**Task to complete**: Below are records to be transcribed exactly; any pictures should be left out.

**Material to process**:
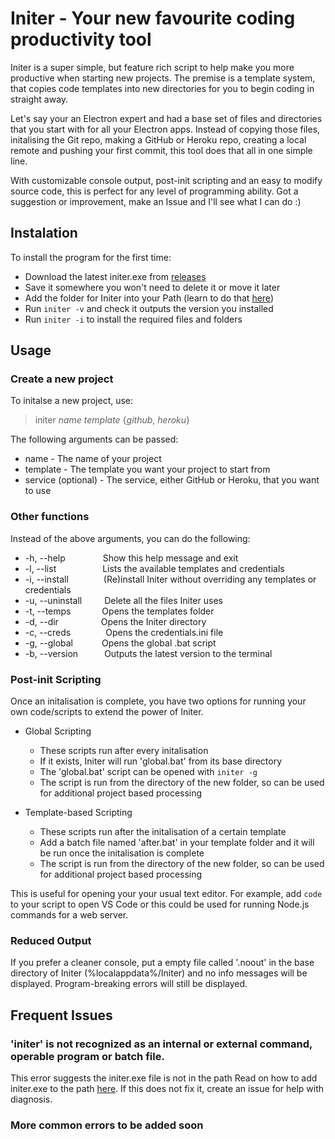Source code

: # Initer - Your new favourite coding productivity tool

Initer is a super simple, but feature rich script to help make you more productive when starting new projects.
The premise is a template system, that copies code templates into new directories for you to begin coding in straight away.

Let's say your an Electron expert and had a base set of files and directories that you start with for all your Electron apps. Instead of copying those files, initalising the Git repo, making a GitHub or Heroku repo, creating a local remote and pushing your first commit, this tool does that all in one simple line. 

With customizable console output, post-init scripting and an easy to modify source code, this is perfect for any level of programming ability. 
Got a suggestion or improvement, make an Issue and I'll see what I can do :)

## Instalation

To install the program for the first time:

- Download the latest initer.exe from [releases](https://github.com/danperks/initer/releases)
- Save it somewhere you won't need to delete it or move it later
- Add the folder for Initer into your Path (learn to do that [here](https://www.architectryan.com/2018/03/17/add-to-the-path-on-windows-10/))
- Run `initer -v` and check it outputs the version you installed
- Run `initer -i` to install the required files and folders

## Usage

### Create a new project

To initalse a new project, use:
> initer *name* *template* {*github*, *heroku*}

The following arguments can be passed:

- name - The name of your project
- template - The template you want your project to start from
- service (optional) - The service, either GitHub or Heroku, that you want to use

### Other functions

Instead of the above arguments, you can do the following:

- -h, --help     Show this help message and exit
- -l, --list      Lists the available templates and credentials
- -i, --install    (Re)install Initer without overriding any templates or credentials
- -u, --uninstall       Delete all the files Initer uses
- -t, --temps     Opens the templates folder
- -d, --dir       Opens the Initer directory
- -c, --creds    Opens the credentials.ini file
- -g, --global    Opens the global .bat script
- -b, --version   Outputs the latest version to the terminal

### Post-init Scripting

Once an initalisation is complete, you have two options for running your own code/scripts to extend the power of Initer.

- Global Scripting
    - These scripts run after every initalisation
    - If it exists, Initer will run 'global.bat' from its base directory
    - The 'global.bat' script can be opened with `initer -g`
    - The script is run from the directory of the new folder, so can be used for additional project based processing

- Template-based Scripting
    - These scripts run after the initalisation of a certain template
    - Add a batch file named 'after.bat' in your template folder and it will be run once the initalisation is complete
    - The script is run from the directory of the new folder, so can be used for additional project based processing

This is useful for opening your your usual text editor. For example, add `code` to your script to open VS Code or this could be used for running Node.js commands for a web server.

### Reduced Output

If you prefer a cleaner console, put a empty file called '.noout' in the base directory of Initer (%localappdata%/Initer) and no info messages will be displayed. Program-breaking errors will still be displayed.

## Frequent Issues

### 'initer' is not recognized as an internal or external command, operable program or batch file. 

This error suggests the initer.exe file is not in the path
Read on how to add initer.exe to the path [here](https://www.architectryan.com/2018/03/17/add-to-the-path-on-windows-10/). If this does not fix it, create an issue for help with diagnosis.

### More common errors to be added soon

**Exercise solution**:
Source code

: # Initer - Your new favourite coding productivity tool

Initer is a super simple, but feature rich script to help make you more productive when starting new projects.
The premise is a template system, that copies code templates into new directories for you to begin coding in straight away.

Let's say your an Electron expert and had a base set of files and directories that you start with for all your Electron apps. Instead of copying those files, initalising the Git repo, making a GitHub or Heroku repo, creating a local remote and pushing your first commit, this tool does that all in one simple line. 

With customizable console output, post-init scripting and an easy to modify source code, this is perfect for any level of programming ability. 
Got a suggestion or improvement, make an Issue and I'll see what I can do :)

## Instalation

To install the program for the first time:

- Download the latest initer.exe from [releases](https://github.com/danperks/initer/releases)
- Save it somewhere you won't need to delete it or move it later
- Add the folder for Initer into your Path (learn to do that [here](https://www.architectryan.com/2018/03/17/add-to-the-path-on-windows-10/))
- Run `initer -v` and check it outputs the version you installed
- Run `initer -i` to install the required files and folders

## Usage

### Create a new project

To initalse a new project, use:
> initer *name* *template* {*github*, *heroku*}

The following arguments can be passed:

- name - The name of your project
- template - The template you want your project to start from
- service (optional) - The service, either GitHub or Heroku, that you want to use

### Other functions

Instead of the above arguments, you can do the following:

- -h, --help     Show this help message and exit
- -l, --list      Lists the available templates and credentials
- -i, --install    (Re)install Initer without overriding any templates or credentials
- -u, --uninstall       Delete all the files Initer uses
- -t, --temps     Opens the templates folder
- -d, --dir       Opens the Initer directory
- -c, --creds    Opens the credentials.ini file
- -g, --global    Opens the global .bat script
- -b, --version   Outputs the latest version to the terminal

### Post-init Scripting

Once an initalisation is complete, you have two options for running your own code/scripts to extend the power of Initer.

- Global Scripting
    - These scripts run after every initalisation
    - If it exists, Initer will run 'global.bat' from its base directory
    - The 'global.bat' script can be opened with `initer -g`
    - The script is run from the directory of the new folder, so can be used for additional project based processing

- Template-based Scripting
    - These scripts run after the initalisation of a certain template
    - Add a batch file named 'after.bat' in your template folder and it will be run once the initalisation is complete
    - The script is run from the directory of the new folder, so can be used for additional project based processing

This is useful for opening your your usual text editor. For example, add `code` to your script to open VS Code or this could be used for running Node.js commands for a web server.

### Reduced Output

If you prefer a cleaner console, put a empty file called '.noout' in the base directory of Initer (%localappdata%/Initer) and no info messages will be displayed. Program-breaking errors will still be displayed.

## Frequent Issues

### 'initer' is not recognized as an internal or external command, operable program or batch file. 

This error suggests the initer.exe file is not in the path
Read on how to add initer.exe to the path [here](https://www.architectryan.com/2018/03/17/add-to-the-path-on-windows-10/). If this does not fix it, create an issue for help with diagnosis.

### More common errors to be added soon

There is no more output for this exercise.